Wining this price has been amazing, a recognition to our really hard to make our
Crowdcrafting site robust, scalable and stable.
TL;DR as this is going to describe our current infrastructure and how we run
Crowdcrafting, so you are advised!
HTTP Load Balancer
We host all our services in Rackspace. The reason? Well, they’ve a handy
calculator that allows us to estimate how much is going to cost us running our
services there, and I love it. Basically, because they don’t lie, and the
numbers fit.
One of the nice features that Rackspace offers, is the option to enable an
HTTTP load balancer for your cloud servers. This simplifies a lot our set up,
and we’ve configured it to balance the incoming requests to our PyBossa
servers.
Therefore, when a user requests a page from Crowdcrafting, the first service
that it’s contacted is the load balancer. The balancer will distribute the
requests to our PyBossa servers.
Nginx & uWSGI
Once the request has been redirected to one of the PyBossa servers, the request
hits the Nginx server. Nginx, checks its sites enabled, and directs the request
to our PyBossa Flask application written in Python. At this point, the server
is contacted and served via the uWSGI middleware, that will take care of moving
the request through our infrastructure.
Hence, Nginx takes care of serving static files, while uWSGI takes care of the
rest.
In the very beginning of Crowdcrafting we used Apache2 and mod_wsgi, but we
changed to Nginx and uWSGI because:
-
Nginx is really simple to configure.
-
uWSGI gives the best performance.
When we were running on Apache2 and mod_wsgi the
performance was suboptimal (we tested it with Locust.io) and we could see a
clear detriment in the number of requests per second that we were delivering in
comparison with the current setup. For this reason, we looked for new solutions
and we found that the best match for us is Nginx + uWSGI.
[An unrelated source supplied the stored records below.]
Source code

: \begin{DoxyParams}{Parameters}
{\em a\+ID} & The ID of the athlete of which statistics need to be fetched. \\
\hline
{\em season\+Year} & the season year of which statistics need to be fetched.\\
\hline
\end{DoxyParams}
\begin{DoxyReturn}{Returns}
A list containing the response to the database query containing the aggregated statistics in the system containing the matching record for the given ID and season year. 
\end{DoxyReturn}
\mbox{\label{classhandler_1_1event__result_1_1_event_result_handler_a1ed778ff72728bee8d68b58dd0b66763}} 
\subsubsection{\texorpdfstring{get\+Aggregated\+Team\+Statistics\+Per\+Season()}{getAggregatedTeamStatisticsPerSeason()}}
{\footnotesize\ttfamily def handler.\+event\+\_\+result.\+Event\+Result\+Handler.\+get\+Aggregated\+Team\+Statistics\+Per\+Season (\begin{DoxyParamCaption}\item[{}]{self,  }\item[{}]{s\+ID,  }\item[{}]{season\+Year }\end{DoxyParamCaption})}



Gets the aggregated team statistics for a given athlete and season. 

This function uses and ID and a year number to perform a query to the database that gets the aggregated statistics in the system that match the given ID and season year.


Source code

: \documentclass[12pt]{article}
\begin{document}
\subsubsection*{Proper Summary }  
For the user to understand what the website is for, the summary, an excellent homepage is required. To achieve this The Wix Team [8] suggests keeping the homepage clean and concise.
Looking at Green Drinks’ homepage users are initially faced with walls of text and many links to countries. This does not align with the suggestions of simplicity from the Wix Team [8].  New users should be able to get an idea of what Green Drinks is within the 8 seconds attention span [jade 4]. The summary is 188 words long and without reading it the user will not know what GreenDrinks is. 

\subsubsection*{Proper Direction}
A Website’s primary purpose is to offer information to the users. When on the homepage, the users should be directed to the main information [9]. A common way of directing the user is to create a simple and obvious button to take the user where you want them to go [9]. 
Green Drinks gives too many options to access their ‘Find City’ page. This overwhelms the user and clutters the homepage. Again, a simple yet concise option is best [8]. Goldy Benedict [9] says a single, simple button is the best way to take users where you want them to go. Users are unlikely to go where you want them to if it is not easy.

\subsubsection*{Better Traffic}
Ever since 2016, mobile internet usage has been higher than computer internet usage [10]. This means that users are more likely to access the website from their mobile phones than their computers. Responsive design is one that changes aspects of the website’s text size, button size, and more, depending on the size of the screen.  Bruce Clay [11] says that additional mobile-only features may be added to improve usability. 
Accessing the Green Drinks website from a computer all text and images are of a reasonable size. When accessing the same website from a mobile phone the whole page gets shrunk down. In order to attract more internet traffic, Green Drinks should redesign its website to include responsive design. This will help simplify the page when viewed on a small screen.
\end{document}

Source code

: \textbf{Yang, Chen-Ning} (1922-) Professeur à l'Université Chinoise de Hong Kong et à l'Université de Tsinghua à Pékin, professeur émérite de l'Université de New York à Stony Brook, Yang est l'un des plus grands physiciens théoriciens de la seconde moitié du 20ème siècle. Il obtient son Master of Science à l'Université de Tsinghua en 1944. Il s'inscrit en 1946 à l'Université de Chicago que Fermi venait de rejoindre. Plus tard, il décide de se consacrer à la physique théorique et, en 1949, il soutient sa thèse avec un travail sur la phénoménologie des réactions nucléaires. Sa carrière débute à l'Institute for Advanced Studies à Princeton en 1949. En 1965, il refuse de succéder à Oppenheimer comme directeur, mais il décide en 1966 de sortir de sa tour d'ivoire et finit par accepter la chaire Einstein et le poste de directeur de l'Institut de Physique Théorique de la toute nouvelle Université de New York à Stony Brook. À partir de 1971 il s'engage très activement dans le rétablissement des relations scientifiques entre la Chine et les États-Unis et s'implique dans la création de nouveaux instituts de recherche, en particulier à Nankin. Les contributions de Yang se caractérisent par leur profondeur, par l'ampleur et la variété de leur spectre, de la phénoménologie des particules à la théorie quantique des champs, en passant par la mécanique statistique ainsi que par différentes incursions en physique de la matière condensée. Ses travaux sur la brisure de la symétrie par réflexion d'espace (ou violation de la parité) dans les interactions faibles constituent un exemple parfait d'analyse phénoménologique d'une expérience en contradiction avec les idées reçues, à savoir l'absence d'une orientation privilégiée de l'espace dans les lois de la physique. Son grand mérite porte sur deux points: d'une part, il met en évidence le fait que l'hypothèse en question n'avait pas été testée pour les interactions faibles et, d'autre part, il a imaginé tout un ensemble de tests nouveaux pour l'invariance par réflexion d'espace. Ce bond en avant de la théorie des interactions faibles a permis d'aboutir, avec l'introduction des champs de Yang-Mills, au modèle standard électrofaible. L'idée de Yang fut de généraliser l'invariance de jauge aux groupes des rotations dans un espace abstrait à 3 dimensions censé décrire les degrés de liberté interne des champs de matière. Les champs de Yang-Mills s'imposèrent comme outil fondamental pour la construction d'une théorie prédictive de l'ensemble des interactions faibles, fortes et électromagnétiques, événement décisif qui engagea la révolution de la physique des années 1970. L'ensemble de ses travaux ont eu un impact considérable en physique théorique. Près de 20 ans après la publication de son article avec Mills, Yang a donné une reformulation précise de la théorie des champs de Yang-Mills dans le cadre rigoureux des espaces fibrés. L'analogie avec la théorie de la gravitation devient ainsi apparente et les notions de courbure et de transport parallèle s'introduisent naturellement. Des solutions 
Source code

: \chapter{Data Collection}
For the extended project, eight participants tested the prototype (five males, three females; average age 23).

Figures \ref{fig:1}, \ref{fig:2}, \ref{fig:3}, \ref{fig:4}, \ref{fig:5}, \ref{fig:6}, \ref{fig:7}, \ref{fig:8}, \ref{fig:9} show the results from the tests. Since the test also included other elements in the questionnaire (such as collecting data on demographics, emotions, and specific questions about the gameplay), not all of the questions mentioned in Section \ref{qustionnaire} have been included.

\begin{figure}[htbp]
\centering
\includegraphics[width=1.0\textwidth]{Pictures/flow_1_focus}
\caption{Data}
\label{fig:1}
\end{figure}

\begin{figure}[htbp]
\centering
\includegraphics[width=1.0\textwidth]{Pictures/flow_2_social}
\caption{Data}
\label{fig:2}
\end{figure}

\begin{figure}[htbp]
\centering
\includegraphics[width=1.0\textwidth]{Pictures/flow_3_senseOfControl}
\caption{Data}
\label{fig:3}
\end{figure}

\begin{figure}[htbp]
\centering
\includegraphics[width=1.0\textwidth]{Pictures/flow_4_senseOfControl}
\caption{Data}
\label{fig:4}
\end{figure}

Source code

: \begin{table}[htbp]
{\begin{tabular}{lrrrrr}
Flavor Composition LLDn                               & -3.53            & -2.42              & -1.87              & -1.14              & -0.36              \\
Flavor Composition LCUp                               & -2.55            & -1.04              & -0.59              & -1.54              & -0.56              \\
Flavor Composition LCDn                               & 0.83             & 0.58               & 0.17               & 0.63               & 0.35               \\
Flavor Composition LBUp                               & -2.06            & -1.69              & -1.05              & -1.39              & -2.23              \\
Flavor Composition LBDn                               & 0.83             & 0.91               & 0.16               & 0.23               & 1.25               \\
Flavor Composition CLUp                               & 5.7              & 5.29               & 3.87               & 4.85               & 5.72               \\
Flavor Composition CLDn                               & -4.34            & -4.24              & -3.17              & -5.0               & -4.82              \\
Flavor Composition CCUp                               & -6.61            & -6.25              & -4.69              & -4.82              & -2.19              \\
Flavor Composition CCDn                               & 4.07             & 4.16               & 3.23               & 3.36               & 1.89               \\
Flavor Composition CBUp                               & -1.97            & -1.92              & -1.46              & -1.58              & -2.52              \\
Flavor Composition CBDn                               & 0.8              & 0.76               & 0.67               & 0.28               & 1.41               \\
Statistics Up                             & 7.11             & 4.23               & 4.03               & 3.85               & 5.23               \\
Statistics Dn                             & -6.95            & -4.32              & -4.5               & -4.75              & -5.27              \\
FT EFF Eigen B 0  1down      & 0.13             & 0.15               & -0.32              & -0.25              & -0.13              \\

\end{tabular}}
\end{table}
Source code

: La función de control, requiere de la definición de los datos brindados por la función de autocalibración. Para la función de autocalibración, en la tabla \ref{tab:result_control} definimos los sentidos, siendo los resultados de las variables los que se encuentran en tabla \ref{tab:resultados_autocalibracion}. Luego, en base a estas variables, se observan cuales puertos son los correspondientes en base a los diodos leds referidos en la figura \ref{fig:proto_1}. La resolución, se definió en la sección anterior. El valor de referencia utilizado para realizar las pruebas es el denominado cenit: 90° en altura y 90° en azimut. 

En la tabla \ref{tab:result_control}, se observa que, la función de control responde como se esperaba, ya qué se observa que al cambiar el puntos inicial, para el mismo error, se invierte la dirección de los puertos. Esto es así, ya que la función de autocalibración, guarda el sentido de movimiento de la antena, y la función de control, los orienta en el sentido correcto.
While we’ve been developing PyBossa we’ve always keep in mind that PyBossa
should be able to scale horizontally without problems. While this seems easy
to achieve the truth is that there are so many options out there that at the
end it becomes a nightmare to decide which one is the best solution.
For example, serving avatars from N different servers should always return the
same image from all of them to the clients.
In our case we decided to keep things as simple as possible, (the KISS principle).
For this reason, we’ve enabled the Rackspace CDN support in PyBossa (it can be
easily extended to any other CDN as we’ve a generic class that can be
inherited) for serving files from a central place. This solution allows us to
grow horizontally without taking care of where the files are being served.
Additionally, if someone does not want to enable the CDN, they can configure
PyBossa to use the local uploader and use a Glusterfs to distribute the files
across all the servers. We didn’t like this solution as it added another point for
failure in our systems and we’ve to take care of it ourselves, while the CDN does
this for us automagically.
Once the request is in the uWSGI middleware, the PyBossa server will probably
need access data in the database, so it can render the HTML and return the
response back to the client. The next section explains how we handle this part
of the request.
PostgreSQL & PgBouncer
Once the request hits the Flask app, usually it will involve a query to the
database. We use PostgreSQL 9.3 and we’re really impressed by the quality,
performance and community around it. We LOVE IT! Best DB ever.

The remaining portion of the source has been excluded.